** The problem **
From the entries that follow, copy exactly the lines beginning at the line holding "Updated relevant test" and continuing through the line holding "TUI display issues.".

** Information supplied **
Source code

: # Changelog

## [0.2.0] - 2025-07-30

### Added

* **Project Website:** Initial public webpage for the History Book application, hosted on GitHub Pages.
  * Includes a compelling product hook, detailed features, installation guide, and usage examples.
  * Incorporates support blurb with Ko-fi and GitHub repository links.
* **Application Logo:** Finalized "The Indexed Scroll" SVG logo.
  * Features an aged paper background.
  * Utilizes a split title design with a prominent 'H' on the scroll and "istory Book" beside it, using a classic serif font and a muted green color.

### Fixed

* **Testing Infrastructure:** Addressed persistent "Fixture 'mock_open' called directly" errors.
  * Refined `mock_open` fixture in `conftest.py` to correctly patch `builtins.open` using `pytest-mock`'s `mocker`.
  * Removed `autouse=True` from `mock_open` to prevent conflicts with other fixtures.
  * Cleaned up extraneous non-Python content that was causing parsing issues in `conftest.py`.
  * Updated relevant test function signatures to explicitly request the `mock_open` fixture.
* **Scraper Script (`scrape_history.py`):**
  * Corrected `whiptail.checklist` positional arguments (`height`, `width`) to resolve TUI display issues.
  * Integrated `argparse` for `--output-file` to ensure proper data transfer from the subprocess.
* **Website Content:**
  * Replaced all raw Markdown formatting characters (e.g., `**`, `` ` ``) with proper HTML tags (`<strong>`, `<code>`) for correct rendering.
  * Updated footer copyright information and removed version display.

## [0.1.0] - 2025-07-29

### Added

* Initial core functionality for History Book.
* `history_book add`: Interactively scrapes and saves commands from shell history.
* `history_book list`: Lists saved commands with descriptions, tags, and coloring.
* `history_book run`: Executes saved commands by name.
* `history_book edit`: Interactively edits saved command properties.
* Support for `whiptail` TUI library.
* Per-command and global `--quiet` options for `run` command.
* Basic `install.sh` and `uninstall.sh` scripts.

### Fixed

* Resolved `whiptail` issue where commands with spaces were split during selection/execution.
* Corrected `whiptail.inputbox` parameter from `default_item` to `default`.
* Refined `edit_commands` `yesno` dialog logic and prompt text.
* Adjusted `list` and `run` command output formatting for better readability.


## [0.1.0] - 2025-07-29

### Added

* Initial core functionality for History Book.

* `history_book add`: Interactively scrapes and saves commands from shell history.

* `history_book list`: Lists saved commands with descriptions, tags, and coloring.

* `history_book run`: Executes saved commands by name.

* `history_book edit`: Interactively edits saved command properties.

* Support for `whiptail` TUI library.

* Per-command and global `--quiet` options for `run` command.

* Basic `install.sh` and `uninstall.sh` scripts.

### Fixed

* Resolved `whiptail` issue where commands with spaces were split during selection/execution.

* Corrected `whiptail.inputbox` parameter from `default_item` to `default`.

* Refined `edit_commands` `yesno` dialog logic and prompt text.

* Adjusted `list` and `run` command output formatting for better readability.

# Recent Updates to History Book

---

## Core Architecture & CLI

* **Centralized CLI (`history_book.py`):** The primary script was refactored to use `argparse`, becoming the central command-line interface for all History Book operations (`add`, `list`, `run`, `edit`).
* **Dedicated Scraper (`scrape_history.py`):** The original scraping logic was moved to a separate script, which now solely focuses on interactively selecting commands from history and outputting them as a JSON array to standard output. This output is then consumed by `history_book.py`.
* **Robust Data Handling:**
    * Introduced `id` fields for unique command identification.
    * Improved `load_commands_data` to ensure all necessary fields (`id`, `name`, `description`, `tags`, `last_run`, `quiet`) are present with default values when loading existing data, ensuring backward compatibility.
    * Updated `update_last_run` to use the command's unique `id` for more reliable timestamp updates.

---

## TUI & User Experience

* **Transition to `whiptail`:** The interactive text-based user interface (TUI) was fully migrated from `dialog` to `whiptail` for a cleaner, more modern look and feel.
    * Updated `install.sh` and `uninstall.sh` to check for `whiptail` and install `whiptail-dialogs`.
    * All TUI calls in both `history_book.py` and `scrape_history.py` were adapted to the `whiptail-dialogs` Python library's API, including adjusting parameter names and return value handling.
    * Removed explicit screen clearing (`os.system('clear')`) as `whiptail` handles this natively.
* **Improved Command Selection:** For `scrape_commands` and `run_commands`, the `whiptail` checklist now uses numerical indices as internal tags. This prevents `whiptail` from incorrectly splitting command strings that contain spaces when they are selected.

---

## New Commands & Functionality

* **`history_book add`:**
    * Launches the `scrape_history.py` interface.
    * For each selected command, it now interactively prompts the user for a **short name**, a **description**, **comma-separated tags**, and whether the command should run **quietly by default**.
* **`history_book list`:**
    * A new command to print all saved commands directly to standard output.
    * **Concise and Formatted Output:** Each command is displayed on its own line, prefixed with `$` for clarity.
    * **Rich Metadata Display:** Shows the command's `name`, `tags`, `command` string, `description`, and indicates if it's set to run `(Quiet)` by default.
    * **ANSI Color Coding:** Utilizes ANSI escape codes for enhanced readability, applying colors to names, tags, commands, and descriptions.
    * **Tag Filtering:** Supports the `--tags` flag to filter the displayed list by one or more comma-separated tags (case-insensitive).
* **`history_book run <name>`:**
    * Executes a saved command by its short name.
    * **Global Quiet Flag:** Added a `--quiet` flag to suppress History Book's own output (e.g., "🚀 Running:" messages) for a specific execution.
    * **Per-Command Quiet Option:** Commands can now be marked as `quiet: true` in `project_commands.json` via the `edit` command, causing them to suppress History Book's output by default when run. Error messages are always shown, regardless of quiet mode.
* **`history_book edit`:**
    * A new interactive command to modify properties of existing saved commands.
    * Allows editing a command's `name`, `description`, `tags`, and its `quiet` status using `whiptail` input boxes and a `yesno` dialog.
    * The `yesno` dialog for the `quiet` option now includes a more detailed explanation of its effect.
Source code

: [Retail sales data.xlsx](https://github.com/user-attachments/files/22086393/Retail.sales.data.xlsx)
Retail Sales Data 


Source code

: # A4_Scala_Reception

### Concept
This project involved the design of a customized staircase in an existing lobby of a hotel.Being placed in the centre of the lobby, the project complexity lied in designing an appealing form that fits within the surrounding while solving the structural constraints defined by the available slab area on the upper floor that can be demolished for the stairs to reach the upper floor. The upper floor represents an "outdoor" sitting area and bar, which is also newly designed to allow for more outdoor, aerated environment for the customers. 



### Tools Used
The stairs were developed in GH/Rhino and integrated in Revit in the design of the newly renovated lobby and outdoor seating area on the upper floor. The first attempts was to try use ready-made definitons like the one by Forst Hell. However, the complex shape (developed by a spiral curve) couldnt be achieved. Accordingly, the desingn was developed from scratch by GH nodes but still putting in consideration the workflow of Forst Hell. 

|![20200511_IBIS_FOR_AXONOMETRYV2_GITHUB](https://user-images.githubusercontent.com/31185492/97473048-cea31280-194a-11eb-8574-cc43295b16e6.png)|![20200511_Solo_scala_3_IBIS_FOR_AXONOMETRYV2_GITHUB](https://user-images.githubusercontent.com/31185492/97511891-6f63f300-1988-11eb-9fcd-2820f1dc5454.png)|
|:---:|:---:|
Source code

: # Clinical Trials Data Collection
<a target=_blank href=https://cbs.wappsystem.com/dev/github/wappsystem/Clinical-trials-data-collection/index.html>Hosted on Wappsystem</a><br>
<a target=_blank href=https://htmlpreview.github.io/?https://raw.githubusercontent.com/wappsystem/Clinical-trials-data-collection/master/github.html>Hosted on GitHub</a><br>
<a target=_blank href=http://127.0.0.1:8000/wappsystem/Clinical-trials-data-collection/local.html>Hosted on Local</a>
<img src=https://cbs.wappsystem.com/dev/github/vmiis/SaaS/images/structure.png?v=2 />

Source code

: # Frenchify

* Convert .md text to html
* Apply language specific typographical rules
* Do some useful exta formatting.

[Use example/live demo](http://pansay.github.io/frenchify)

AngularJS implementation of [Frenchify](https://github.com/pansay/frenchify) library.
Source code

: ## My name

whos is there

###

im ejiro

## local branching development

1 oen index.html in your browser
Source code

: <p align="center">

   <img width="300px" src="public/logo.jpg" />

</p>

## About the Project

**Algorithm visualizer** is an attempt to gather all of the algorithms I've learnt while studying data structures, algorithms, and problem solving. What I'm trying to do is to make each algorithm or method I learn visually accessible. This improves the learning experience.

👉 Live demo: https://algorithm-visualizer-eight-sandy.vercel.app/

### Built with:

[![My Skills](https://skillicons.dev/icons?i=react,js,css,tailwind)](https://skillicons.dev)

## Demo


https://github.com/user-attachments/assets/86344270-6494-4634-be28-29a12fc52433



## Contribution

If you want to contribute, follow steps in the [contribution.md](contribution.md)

** Task response **
  * Updated relevant test function signatures to explicitly request the `mock_open` fixture.
* **Scraper Script (`scrape_history.py`):**
  * Corrected `whiptail.checklist` positional arguments (`height`, `width`) to resolve TUI display issues.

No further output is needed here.